== Work task ==
Figure out the number of lines in the data that hold the string "Large". Reply with that figure only.

++++++

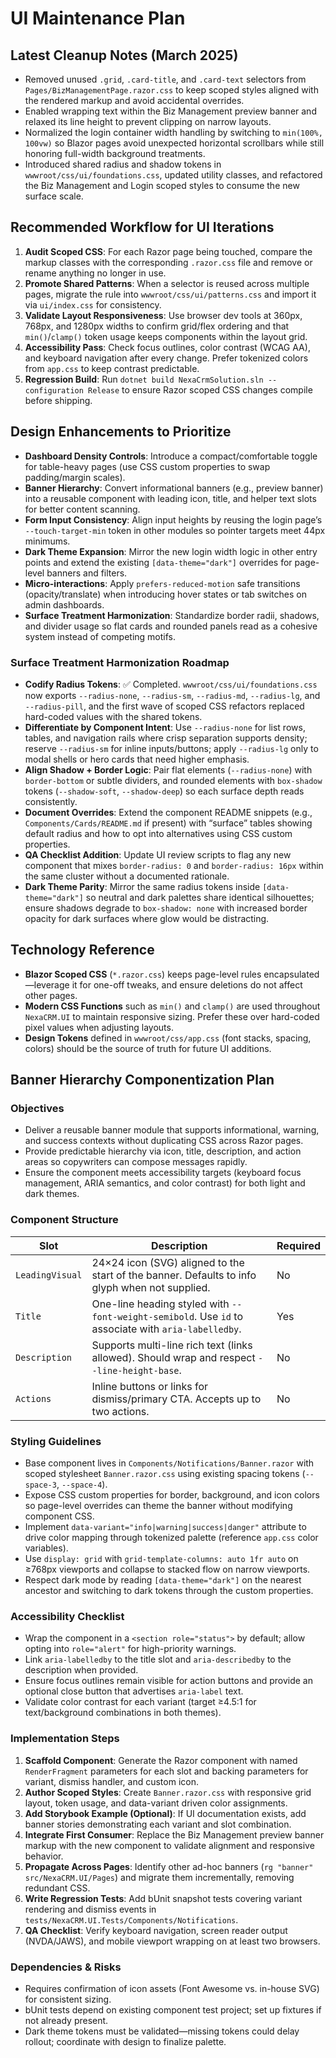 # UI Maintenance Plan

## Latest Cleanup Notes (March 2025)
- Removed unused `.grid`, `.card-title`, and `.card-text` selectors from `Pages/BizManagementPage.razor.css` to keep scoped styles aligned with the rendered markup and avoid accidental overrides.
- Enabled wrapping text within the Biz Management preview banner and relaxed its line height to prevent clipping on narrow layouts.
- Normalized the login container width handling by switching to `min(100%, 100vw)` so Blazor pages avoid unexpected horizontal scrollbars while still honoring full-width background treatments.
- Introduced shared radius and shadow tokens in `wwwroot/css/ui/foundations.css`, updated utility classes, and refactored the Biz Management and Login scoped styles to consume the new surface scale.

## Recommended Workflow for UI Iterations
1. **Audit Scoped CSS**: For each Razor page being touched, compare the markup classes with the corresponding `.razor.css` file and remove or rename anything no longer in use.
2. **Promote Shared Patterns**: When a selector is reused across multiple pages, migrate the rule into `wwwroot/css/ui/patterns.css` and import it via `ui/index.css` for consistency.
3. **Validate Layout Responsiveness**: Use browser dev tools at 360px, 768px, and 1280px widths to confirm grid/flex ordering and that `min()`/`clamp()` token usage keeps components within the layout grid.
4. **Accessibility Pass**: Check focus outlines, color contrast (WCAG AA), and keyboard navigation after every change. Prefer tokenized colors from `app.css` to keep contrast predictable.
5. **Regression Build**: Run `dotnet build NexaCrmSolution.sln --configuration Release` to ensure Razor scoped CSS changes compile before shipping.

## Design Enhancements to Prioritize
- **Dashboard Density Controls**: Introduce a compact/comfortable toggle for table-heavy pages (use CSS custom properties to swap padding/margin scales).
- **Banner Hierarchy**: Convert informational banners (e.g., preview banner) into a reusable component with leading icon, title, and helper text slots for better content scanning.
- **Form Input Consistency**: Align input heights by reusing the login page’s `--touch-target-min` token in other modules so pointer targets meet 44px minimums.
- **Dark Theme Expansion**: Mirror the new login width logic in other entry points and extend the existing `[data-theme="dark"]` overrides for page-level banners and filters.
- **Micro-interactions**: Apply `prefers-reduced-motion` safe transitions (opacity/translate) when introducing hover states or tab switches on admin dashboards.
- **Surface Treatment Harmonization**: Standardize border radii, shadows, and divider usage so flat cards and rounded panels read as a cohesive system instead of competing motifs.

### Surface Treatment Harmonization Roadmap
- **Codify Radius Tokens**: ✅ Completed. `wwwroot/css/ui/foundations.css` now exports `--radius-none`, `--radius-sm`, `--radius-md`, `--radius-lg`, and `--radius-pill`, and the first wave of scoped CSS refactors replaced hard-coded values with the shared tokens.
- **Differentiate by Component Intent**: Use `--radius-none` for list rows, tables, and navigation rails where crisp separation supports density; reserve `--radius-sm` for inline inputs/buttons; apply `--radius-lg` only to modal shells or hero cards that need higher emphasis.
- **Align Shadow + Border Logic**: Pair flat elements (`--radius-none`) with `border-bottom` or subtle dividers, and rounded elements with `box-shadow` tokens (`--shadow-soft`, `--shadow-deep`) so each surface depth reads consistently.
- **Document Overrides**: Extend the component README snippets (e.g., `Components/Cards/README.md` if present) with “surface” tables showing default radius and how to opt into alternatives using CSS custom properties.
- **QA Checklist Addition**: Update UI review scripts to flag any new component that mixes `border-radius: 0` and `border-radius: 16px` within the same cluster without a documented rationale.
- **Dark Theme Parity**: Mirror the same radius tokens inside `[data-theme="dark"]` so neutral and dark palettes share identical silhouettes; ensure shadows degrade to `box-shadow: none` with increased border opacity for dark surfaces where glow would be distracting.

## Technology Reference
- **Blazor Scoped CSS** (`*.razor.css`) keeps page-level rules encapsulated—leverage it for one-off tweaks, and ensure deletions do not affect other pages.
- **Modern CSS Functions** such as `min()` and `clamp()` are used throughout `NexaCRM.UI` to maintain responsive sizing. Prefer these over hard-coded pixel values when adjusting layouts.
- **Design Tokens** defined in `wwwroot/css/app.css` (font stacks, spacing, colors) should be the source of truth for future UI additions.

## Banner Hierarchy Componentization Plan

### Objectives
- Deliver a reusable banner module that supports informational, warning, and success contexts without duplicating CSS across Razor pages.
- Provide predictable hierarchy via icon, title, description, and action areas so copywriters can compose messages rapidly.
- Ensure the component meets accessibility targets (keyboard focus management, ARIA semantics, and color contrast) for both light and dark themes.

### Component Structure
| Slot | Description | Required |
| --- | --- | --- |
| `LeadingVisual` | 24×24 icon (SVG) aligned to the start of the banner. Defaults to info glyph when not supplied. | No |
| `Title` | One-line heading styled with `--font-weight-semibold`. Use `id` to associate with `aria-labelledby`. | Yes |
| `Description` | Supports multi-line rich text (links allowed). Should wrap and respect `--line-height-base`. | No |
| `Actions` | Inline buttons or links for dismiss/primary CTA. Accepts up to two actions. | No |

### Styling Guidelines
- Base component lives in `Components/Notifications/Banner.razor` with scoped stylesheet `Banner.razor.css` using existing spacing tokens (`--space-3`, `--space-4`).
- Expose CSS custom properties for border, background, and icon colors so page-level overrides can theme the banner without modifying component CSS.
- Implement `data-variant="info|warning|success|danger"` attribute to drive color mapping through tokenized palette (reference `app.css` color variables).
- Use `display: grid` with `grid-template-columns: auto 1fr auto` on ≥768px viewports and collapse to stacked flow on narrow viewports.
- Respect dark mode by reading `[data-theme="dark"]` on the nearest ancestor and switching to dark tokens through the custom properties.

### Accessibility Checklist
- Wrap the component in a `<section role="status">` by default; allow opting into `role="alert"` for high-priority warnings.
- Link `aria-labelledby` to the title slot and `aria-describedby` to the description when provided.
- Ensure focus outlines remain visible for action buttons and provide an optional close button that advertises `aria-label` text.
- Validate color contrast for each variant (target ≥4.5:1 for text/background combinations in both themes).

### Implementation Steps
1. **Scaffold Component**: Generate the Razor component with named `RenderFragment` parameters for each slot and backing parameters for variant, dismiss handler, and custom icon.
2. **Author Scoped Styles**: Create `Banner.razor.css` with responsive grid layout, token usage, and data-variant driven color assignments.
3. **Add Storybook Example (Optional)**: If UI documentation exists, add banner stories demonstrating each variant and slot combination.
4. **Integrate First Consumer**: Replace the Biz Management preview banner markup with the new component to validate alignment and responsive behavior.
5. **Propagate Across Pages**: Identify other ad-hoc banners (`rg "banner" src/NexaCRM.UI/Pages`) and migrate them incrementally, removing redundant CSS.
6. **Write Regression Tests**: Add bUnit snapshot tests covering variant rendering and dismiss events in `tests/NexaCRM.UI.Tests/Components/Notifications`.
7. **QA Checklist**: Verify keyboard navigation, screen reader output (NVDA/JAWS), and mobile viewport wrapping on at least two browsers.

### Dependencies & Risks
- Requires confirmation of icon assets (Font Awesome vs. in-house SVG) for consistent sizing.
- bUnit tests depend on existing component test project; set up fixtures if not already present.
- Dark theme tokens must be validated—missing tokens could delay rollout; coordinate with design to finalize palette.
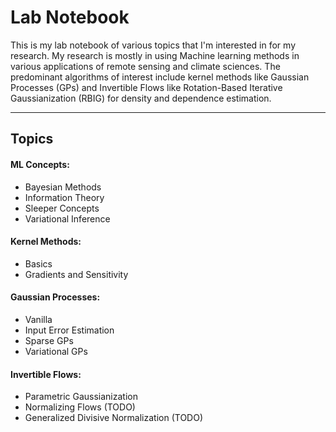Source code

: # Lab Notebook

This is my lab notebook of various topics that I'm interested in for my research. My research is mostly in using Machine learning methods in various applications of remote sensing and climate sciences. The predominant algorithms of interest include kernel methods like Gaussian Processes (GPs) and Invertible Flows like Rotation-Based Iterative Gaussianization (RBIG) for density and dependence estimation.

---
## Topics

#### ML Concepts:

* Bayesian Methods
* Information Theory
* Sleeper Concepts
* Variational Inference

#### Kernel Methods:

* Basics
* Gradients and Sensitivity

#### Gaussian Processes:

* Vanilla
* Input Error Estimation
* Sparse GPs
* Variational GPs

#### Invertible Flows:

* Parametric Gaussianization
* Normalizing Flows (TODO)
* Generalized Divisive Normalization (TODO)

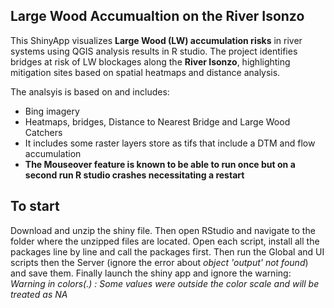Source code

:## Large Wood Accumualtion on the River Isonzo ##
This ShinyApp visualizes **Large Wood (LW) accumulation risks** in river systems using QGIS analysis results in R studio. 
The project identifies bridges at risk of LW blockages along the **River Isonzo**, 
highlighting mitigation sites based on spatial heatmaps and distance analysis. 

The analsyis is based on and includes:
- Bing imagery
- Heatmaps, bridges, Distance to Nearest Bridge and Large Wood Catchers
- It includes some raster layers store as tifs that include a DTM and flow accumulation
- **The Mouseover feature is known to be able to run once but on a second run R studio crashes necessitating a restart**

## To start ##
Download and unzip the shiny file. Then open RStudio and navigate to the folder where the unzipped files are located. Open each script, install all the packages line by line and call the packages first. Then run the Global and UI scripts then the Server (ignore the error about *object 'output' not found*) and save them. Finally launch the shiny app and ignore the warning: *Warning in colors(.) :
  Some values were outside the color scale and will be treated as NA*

++++++

== Result below ==
3